The high street bellwether reported a surplus of £320.5 million for the six months to October 1, a drop of 8% on a year earlier and the company's first reduction in profits for two years.
Chief executive Marc Bolland said the company had taken "decisive action" by offering promotions and better value to shoppers at a time when households finances were being squeezed.
The strategy came despite the company facing higher commodity costs, particularly in clothing.
Mr Bolland added that he remained cautious about the outlook but said the chain was "well set up" for the Christmas period.
Shares in M&S opened 4% higher after the results met forecasts in the City and the company said the second half of its financial year was going as expected.
The chain, which operates from 700 stores, has been hit by the huge number of promotions on offer at both its supermarket and fashion rivals, which has seen its profit margins squeezed as it tries to compete.

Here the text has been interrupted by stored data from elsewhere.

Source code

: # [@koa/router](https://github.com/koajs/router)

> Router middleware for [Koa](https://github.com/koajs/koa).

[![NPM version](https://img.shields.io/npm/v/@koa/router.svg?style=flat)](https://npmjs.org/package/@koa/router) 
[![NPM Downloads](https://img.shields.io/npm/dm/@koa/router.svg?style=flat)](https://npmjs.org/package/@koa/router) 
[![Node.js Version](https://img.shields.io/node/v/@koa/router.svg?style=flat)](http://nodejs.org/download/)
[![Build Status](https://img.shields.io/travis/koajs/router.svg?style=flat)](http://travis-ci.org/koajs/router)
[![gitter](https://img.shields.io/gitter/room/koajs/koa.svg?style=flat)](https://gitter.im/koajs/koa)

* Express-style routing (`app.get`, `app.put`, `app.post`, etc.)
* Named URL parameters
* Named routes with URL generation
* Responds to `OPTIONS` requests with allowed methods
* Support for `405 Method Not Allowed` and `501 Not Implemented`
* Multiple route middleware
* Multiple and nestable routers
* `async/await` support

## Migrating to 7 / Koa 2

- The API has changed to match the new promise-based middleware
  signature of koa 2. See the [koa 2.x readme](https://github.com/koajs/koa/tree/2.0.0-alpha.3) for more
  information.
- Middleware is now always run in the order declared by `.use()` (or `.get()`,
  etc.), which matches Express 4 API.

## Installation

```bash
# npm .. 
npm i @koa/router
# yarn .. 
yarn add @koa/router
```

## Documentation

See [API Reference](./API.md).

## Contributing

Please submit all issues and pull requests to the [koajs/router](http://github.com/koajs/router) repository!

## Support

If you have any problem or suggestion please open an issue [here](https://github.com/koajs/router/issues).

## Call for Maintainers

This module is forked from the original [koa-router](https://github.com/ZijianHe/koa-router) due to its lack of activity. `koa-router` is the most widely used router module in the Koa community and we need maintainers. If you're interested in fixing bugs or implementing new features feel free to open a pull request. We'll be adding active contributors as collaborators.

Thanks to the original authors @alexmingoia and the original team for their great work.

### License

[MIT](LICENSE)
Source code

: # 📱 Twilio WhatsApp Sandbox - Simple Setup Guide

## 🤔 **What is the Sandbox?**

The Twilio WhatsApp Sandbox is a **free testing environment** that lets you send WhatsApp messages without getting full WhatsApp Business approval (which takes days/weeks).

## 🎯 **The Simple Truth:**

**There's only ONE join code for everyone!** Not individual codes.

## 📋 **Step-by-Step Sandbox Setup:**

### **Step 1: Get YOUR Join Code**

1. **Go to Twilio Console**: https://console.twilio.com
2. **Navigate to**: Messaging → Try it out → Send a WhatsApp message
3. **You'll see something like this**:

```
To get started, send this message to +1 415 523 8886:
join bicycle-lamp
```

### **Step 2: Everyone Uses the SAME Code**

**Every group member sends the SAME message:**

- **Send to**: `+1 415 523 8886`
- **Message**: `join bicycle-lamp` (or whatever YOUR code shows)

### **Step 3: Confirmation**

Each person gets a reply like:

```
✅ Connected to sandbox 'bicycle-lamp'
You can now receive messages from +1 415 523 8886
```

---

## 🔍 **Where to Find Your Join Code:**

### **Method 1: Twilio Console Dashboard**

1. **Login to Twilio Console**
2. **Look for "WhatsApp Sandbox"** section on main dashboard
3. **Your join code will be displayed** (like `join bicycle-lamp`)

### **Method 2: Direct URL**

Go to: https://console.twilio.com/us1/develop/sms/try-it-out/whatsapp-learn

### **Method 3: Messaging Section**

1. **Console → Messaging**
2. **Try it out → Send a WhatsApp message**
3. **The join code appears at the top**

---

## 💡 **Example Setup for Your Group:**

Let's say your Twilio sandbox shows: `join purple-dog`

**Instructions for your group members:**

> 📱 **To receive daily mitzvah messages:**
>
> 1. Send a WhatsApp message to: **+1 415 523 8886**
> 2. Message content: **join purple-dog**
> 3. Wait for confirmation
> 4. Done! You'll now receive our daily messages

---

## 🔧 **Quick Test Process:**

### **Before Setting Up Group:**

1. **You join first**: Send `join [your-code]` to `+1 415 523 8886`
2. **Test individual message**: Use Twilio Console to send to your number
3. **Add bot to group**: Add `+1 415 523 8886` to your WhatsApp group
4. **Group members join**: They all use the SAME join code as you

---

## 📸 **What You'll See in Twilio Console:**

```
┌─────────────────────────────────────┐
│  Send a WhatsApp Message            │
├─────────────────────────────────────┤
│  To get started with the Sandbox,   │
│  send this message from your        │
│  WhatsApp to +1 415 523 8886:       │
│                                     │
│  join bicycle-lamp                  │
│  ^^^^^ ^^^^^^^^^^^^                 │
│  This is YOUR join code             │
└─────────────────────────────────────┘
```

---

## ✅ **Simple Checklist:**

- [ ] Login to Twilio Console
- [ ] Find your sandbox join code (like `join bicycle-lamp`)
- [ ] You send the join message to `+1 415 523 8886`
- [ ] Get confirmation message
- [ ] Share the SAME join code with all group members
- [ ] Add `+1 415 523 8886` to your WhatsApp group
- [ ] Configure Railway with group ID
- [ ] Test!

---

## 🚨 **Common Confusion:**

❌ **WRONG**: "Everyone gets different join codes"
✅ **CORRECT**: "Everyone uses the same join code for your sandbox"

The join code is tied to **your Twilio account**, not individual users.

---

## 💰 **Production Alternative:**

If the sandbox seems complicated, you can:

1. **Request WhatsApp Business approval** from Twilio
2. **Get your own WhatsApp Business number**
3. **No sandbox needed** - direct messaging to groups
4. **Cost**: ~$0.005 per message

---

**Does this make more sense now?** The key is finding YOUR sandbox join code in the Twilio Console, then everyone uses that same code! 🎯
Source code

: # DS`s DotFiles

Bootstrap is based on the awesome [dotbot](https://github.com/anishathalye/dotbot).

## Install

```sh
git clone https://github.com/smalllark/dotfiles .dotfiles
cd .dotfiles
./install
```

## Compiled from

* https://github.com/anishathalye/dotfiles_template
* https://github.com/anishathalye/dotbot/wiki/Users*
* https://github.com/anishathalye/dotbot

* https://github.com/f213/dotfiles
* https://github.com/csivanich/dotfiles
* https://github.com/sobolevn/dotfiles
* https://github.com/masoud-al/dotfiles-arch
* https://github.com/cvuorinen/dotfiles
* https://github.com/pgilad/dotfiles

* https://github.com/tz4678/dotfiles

It started its summer sale two weeks early this year, in line with the rest of the high street, as retailers slashed prices to tempt shoppers.
The hot weather in September and October also hampered an already depressed clothing market by causing shoppers to postpone buying autumn and winter ranges.
General merchandise sales, including clothing and homewares, were down 1.3% on a like-for-like basis in the half year, but M&S hailed its strong performance in food after the launch of 900 new lines and the roll-out of more promotional offers helped like-for-like sales in the division rise 2.1%.